* Saved data entries:

== == ==

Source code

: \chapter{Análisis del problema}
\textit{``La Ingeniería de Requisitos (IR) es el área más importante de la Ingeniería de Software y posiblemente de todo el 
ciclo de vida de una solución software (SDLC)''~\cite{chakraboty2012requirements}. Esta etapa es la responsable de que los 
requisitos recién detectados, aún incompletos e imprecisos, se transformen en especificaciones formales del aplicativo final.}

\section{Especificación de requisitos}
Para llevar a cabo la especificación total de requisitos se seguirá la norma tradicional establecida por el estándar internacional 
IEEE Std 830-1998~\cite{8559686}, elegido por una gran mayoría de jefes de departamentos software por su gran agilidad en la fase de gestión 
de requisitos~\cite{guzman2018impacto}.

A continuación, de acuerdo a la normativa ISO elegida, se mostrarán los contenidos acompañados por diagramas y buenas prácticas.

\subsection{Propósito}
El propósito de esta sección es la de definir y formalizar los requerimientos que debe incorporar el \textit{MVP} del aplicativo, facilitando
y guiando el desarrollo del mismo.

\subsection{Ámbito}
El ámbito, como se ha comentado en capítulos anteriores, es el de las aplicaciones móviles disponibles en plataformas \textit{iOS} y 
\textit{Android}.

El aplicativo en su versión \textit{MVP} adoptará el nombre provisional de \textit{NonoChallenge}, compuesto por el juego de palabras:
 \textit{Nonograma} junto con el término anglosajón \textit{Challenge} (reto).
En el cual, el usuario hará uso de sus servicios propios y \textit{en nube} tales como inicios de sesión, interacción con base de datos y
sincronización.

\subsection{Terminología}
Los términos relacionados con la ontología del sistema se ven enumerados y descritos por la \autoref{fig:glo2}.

== == ==

* TASK PROMPT:
Nothing may be left out. Retype all the entries exactly.

* ANSWER:
Source code

: \chapter{Análisis del problema}
\textit{``La Ingeniería de Requisitos (IR) es el área más importante de la Ingeniería de Software y posiblemente de todo el 
ciclo de vida de una solución software (SDLC)''~\cite{chakraboty2012requirements}. Esta etapa es la responsable de que los 
requisitos recién detectados, aún incompletos e imprecisos, se transformen en especificaciones formales del aplicativo final.}

\section{Especificación de requisitos}
Para llevar a cabo la especificación total de requisitos se seguirá la norma tradicional establecida por el estándar internacional 
IEEE Std 830-1998~\cite{8559686}, elegido por una gran mayoría de jefes de departamentos software por su gran agilidad en la fase de gestión 
de requisitos~\cite{guzman2018impacto}.

A continuación, de acuerdo a la normativa ISO elegida, se mostrarán los contenidos acompañados por diagramas y buenas prácticas.

\subsection{Propósito}
El propósito de esta sección es la de definir y formalizar los requerimientos que debe incorporar el \textit{MVP} del aplicativo, facilitando
y guiando el desarrollo del mismo.

\subsection{Ámbito}
El ámbito, como se ha comentado en capítulos anteriores, es el de las aplicaciones móviles disponibles en plataformas \textit{iOS} y 
\textit{Android}.

El aplicativo en su versión \textit{MVP} adoptará el nombre provisional de \textit{NonoChallenge}, compuesto por el juego de palabras:
 \textit{Nonograma} junto con el término anglosajón \textit{Challenge} (reto).
En el cual, el usuario hará uso de sus servicios propios y \textit{en nube} tales como inicios de sesión, interacción con base de datos y
sincronización.

\subsection{Terminología}
Los términos relacionados con la ontología del sistema se ven enumerados y descritos por la \autoref{fig:glo2}.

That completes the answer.